Relationship of HIV reservoir characteristics with immune status and viral rebound kinetics in an HIV therapeutic vaccine study

Abstract

Objectives: The objective of this study is to evaluate the impact of therapeutic HIV vaccination on the HIV reservoir and assess the relationship of the viral reservoir with HIV-specific immune status and viral rebound kinetics.

Design: A retrospective analysis of ACTG A5197, a randomized, placebo-controlled trial of a therapeutic rAd5 HIV-1 gag vaccine.

Methods: Participants received vaccine/placebo at weeks 0, 4 and 26 prior to a 16-week analytic treatment interruption (ATI) at week 38. Cell-associated HIV-1 RNA and DNA (CA-RNA and CA-DNA) and HIV-1 residual viremia were quantified at weeks 0, 8 and 38. HIV-specific CD4(+)/CD8(+) activity was assessed by an intracellular cytokine staining assay.

Results: At study entry, CA-RNA and CA-DNA levels were correlated inversely with the numbers of HIV-specific CD4(+) interferon-γ producing cells (CA-RNA: r = -0.23, P = 0.03 and CA-DNA: r = -0.28, P < 0.01, N = 93). Therapeutic HIV vaccination induced HIV-specific CD4(+) activity, but did not significantly affect levels of CA-RNA or CA-DNA. Vaccine recipients with undetectable residual viremia at week 8 had higher frequencies of HIV-specific CD4(+) and CD8(+) interferon-γ producing cells (undetectable versus detectable residual viremia: 277 versus 161 CD4(+) cells/10(6) lymphocytes, P = 0.03 and 1326 versus 669 CD8(+) cells/10 lymphocytes, P = 0.04). Pre-ATI CA-RNA and CA-DNA were associated with post-ATI plasma HIV set point (CA-RNA: r = 0.51, P < 0.01 and CA-DNA: r = 0.47, P < 0.01).

Conclusion: Vaccine-induced T-cell responses were associated with a modest transient effect on residual viremia, but more potent immune responses and/or combination treatment with latency-reversing agents are needed to reduce the HIV reservoir.
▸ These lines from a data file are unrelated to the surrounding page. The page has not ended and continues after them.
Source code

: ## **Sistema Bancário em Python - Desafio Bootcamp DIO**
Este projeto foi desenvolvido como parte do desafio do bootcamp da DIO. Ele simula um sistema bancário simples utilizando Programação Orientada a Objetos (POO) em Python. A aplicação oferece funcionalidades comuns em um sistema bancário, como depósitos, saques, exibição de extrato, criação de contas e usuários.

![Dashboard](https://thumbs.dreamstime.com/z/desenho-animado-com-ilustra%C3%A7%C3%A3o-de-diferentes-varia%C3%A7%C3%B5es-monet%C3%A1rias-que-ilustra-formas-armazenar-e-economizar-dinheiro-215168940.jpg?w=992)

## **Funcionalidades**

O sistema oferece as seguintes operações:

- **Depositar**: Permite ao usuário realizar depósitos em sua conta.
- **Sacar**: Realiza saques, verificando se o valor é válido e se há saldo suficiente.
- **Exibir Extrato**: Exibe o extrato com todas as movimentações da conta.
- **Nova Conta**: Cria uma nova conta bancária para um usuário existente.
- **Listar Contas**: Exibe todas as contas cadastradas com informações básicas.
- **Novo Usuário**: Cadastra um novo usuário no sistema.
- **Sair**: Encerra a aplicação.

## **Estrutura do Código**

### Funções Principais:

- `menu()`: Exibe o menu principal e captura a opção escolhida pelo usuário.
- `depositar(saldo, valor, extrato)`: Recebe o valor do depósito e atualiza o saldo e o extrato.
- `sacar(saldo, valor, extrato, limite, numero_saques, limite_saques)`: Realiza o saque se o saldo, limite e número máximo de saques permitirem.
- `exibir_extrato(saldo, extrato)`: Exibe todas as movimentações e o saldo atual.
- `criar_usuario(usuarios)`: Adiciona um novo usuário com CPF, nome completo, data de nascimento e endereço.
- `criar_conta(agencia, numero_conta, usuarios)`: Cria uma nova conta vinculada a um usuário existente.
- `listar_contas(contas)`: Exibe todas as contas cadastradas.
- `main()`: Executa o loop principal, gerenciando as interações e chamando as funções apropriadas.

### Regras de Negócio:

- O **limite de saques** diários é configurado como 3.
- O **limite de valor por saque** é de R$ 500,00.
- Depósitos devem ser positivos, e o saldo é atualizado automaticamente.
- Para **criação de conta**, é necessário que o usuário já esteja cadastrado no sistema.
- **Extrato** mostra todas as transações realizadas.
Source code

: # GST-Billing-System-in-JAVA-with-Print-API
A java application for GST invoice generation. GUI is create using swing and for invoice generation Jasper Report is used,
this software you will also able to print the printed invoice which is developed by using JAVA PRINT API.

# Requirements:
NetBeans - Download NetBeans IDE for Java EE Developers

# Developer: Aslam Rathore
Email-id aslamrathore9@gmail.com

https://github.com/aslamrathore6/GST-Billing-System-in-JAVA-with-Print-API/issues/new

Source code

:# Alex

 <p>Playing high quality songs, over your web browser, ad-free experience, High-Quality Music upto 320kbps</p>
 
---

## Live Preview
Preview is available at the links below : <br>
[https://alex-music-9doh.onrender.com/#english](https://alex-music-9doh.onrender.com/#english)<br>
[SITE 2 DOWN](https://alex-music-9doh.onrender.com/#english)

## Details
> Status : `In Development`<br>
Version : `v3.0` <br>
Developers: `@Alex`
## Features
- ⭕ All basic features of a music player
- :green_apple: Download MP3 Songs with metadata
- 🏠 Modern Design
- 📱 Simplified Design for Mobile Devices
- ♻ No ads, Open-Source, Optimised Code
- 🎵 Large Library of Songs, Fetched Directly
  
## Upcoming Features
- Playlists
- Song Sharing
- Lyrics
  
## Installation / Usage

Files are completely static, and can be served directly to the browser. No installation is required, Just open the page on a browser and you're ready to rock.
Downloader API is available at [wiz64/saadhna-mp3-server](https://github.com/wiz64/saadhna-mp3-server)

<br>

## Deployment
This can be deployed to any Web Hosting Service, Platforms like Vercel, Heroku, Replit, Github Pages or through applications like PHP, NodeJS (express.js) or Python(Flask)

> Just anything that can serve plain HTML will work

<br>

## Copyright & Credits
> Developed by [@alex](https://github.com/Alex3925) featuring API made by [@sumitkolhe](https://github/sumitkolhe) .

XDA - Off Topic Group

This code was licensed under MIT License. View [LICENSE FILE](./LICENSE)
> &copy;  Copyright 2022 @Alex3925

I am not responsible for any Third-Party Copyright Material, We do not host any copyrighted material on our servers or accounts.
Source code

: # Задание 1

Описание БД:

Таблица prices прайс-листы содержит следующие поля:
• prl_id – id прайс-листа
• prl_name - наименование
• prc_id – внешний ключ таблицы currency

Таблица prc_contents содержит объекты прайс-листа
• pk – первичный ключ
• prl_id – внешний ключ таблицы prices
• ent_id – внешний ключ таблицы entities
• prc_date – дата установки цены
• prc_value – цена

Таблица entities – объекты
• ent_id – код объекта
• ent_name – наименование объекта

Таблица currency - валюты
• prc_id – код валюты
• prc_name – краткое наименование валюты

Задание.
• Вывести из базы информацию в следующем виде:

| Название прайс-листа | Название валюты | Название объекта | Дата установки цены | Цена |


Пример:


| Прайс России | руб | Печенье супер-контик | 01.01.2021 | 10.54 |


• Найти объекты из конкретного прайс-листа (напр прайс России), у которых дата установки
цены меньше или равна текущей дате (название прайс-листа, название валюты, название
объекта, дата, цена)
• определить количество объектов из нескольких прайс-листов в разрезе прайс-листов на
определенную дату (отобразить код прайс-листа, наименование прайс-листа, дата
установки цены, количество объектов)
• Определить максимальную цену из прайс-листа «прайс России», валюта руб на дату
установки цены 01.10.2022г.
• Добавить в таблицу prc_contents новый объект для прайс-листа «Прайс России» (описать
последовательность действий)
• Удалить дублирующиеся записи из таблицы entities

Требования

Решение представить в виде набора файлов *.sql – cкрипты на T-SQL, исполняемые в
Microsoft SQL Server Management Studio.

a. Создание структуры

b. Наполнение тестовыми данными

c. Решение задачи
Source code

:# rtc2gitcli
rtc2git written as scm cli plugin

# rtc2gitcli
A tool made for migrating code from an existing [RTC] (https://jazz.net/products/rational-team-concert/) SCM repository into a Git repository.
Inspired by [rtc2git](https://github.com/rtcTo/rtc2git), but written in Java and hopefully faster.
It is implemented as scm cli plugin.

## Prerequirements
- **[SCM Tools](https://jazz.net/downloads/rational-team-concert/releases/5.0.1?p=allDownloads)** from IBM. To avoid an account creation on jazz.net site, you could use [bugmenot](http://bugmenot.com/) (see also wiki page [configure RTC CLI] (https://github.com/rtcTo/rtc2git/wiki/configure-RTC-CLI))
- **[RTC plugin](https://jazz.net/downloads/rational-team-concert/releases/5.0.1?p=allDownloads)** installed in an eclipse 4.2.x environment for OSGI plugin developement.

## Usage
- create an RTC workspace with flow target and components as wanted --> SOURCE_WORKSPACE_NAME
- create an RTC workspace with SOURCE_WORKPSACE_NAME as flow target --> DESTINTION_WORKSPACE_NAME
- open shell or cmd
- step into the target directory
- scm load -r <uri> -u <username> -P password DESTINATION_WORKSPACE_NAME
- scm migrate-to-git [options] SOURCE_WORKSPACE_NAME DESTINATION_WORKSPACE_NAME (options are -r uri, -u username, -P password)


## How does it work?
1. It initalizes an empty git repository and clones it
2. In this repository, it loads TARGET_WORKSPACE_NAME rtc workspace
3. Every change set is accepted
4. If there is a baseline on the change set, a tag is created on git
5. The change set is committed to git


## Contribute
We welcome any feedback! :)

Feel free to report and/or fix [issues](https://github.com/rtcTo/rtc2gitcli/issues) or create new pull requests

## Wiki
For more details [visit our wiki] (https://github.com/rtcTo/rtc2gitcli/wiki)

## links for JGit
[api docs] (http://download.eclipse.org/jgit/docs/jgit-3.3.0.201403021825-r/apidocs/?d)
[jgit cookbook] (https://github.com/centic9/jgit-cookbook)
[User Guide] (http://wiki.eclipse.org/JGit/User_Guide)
HIV reservoir measures may act as biomarkers of post-ATI viral rebound kinetics.

Clinical trials registration: NCT00080106.

Figures

Figure 1. Association between HIV-specific CD4+ activity and HIV reservoir levels at baseline

(A) CA-RNA and (B) CA-DNA at baseline are associated with the number of HIV-specific CD4+ IFN-γ-producing cells. CA-RNA, cell-associated HIV RNA; CA-DNA, cell-associated HIV DNA.

Figure 2. Therapeutic HIV vaccination was not associated with changes in CA-RNA or CA-DNA levels

(A) CA-RNA and (B) CA-DNA levels in participants of A5197 pre- (wk 0) and post-vaccination (wk 8 and 38). Bars represent median values. CA-RNA, cell-associated HIV RNA; CA-DNA, cell-associated HIV DNA.

Figure 3. Baseline HIV reservoir levels differ by HLA group

(A) Residual viremia by single-copy assay, (B) CA-RNA, and (C) CA-DNA levels in PBMC in participants of A5197 stratified by the presence of unfavorable, neutral, or protective HLA alleles. SCA, single-copy assay; CA-RNA, cell-associated HIV RNA; CA-DNA, cell-associated HIV DNA; HLA, human leukocyte antigen; PBMC, peripheral blood mononuclear cell.

Figure 4. Pre-ATI CA-RNA and CA-DNA predict viral load set point

Pre-ATI week 38 (A) CA-RNA and (B) CA-DNA levels were both significantly correlated with post-ATI viral load set point. ATI, analytic treatment interruption; CA-RNA, cell-associated HIV RNA; CA-DNA, cell-associated HIV DNA.